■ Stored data
==========
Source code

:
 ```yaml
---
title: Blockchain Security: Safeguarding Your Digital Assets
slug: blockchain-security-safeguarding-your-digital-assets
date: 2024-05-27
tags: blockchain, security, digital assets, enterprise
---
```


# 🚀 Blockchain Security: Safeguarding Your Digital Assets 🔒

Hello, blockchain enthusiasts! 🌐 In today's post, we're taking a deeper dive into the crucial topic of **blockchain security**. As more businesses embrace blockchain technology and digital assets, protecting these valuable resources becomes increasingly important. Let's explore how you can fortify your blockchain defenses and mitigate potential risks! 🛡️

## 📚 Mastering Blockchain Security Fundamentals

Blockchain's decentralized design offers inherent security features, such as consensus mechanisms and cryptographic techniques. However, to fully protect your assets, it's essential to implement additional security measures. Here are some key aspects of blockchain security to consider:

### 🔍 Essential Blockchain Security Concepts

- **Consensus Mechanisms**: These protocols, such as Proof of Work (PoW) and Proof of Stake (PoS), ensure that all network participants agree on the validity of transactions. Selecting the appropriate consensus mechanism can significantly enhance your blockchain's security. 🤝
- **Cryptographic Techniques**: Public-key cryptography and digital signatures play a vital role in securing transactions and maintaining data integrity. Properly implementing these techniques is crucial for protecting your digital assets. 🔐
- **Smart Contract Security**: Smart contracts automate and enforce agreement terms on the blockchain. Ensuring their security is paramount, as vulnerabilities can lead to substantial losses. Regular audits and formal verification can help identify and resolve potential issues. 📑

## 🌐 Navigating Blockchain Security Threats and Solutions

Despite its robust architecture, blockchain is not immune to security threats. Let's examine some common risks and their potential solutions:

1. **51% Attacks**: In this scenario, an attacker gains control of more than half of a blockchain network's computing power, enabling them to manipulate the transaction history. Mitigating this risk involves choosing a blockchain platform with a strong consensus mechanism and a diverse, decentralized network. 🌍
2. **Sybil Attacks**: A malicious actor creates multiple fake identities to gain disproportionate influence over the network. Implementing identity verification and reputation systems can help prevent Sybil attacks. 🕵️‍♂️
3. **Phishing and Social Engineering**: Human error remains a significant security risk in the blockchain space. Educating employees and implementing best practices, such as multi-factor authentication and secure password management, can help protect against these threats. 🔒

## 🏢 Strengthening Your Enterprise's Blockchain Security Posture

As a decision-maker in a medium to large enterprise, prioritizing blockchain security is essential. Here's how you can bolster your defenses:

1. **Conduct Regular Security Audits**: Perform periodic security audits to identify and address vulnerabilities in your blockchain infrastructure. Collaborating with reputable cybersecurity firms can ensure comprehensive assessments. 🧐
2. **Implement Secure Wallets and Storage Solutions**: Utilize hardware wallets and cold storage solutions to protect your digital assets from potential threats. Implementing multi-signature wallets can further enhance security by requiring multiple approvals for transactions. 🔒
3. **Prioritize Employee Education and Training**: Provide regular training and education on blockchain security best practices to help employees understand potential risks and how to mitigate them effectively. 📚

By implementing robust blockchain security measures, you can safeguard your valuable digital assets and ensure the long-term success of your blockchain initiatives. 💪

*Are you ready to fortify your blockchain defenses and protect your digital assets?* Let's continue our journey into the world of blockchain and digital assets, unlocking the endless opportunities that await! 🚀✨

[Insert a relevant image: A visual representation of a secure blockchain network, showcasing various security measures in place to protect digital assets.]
==========
■ Assignment
Check the entries above for the word "with" and copy every line where it turns up.

■ Solution for this exercise
1. **51% Attacks**: In this scenario, an attacker gains control of more than half of a blockchain network's computing power, enabling them to manipulate the transaction history. Mitigating this risk involves choosing a blockchain platform with a strong consensus mechanism and a diverse, decentralized network. 🌍
1. **Conduct Regular Security Audits**: Perform periodic security audits to identify and address vulnerabilities in your blockchain infrastructure. Collaborating with reputable cybersecurity firms can ensure comprehensive assessments. 🧐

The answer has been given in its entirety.